A draft of the guidelines to be issued by Donald Tusk, President of the European Council, seen by the Financial Times, suggests that the European Council will play down the possibility of a hybrid Brexit model in which the UK sits outside the single market but retains access to financial services passport rights. This contrasts with comments made by the UK Prime Minister on Friday and over the weekend. Might this mean that we are edging a little closer to a clearer understanding of the parties' starting negotiating positions, at least in a financial services context?
That may depend on the follow-up to these pronouncements and whether they are subsequently reflected in further statements and more detailed written materials. Arguably, Mrs May and Mr Tusk are doing little more than reiterating what may always have been the UK's aspirations (in the case of Mrs May) and the EU's clear stance on the indivisibility of single market freedoms (in the case of Mr Tusk). However, the references to financial services are, perhaps, getting a little more intense and a little more frequent.

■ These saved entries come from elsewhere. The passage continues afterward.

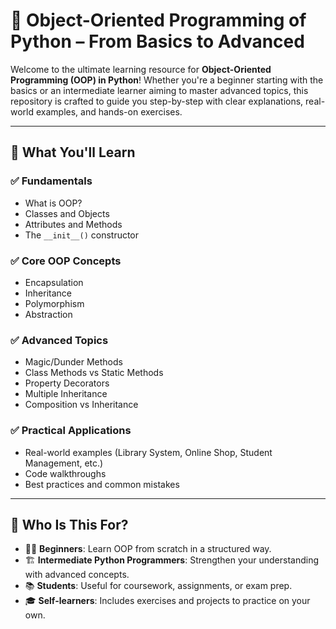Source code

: # 🐍 Object-Oriented Programming of Python – From Basics to Advanced

Welcome to the ultimate learning resource for **Object-Oriented Programming (OOP) in Python**! Whether you're a beginner starting with the basics or an intermediate learner aiming to master advanced topics, this repository is crafted to guide you step-by-step with clear explanations, real-world examples, and hands-on exercises.

---

## 📘 What You'll Learn

### ✅ Fundamentals
- What is OOP?
- Classes and Objects
- Attributes and Methods
- The `__init__()` constructor

### ✅ Core OOP Concepts
- Encapsulation
- Inheritance
- Polymorphism
- Abstraction

### ✅ Advanced Topics
- Magic/Dunder Methods
- Class Methods vs Static Methods
- Property Decorators
- Multiple Inheritance
- Composition vs Inheritance

### ✅ Practical Applications
- Real-world examples (Library System, Online Shop, Student Management, etc.)
- Code walkthroughs
- Best practices and common mistakes

---

## 🧠 Who Is This For?

- 🧑‍💻 **Beginners**: Learn OOP from scratch in a structured way.
- 🏗️ **Intermediate Python Programmers**: Strengthen your understanding with advanced concepts.
- 📚 **Students**: Useful for coursework, assignments, or exam prep.
- 🎓 **Self-learners**: Includes exercises and projects to practice on your own.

If the financial services regulatory Brexit battle lines have not quite yet been painted, we might nevertheless be witnessing their first sketch in outline.
“Financial services aren’t goods,” he will say, according to a draft seen by the Financial Times. “They cannot be traded and supervised in the same way.” He will add: “Once a country decides to leave there are consequences: you simply can’t be ‘in’ and ‘out’ at the same time.”